[Collected data]
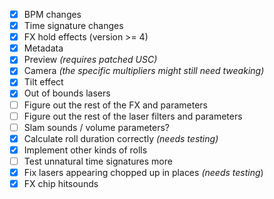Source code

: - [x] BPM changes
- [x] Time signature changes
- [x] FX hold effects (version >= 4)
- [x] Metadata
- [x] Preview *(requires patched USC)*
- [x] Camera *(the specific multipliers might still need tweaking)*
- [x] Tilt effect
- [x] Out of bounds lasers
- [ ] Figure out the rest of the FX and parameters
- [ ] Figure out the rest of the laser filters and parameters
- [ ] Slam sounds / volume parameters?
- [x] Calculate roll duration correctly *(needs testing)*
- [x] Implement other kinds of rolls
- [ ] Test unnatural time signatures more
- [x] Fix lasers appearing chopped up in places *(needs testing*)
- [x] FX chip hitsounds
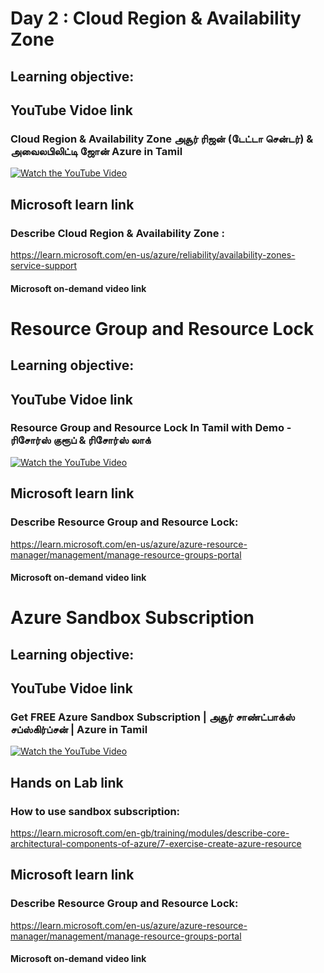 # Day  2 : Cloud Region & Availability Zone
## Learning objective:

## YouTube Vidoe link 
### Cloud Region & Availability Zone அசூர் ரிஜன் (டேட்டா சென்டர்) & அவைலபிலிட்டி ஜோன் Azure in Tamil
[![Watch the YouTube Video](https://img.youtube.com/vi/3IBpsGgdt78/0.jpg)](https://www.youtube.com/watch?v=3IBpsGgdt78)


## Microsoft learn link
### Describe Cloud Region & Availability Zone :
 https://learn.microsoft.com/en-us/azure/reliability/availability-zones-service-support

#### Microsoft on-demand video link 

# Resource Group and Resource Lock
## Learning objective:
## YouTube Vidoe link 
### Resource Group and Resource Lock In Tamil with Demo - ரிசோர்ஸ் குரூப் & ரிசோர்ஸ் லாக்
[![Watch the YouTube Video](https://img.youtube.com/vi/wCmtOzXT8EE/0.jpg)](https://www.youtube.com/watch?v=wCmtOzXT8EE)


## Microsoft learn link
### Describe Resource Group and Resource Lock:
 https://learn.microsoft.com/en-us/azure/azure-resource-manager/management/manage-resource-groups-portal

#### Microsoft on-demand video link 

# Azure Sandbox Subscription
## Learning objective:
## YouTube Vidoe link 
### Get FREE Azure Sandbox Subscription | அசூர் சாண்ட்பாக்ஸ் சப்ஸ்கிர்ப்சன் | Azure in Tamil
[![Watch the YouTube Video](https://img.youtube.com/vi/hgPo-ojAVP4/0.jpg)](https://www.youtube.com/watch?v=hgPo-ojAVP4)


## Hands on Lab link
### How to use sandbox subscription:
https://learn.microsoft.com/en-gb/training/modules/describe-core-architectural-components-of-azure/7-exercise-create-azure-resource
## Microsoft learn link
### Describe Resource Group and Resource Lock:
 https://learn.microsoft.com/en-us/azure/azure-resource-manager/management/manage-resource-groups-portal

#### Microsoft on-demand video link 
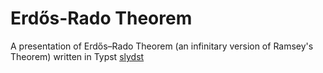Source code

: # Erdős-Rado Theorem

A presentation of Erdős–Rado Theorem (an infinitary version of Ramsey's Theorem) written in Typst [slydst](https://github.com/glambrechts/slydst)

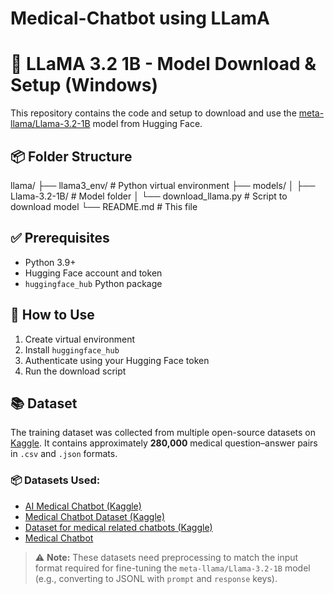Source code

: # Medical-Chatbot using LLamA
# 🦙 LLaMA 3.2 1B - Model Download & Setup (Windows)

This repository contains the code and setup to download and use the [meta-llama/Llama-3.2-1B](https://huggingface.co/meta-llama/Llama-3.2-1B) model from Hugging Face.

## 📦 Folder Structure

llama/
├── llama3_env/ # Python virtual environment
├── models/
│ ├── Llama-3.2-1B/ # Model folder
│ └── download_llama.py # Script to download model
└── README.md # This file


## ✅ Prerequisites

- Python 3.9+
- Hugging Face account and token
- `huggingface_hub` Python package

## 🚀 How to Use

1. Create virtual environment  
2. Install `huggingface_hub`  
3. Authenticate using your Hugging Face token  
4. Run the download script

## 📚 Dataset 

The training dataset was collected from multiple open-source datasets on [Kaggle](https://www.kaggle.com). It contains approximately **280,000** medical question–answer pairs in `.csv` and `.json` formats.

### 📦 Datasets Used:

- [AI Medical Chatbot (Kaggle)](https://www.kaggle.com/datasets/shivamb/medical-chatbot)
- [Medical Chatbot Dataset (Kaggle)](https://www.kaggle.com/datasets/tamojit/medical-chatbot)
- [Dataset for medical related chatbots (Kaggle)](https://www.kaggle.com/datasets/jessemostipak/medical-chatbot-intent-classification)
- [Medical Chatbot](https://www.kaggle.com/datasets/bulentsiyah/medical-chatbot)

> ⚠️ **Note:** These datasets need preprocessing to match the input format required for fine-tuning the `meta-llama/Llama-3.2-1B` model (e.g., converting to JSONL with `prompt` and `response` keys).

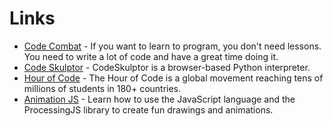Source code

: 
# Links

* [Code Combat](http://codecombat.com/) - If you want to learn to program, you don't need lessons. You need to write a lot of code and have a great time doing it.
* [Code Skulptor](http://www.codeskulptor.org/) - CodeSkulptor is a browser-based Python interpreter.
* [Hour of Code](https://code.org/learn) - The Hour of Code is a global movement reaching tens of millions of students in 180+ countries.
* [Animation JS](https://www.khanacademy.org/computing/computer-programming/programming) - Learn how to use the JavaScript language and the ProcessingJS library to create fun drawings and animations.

▸ TASK PROMPT: Count the lines in the data that contain the string "from", and give nothing but that number.

▸ RESULT: 2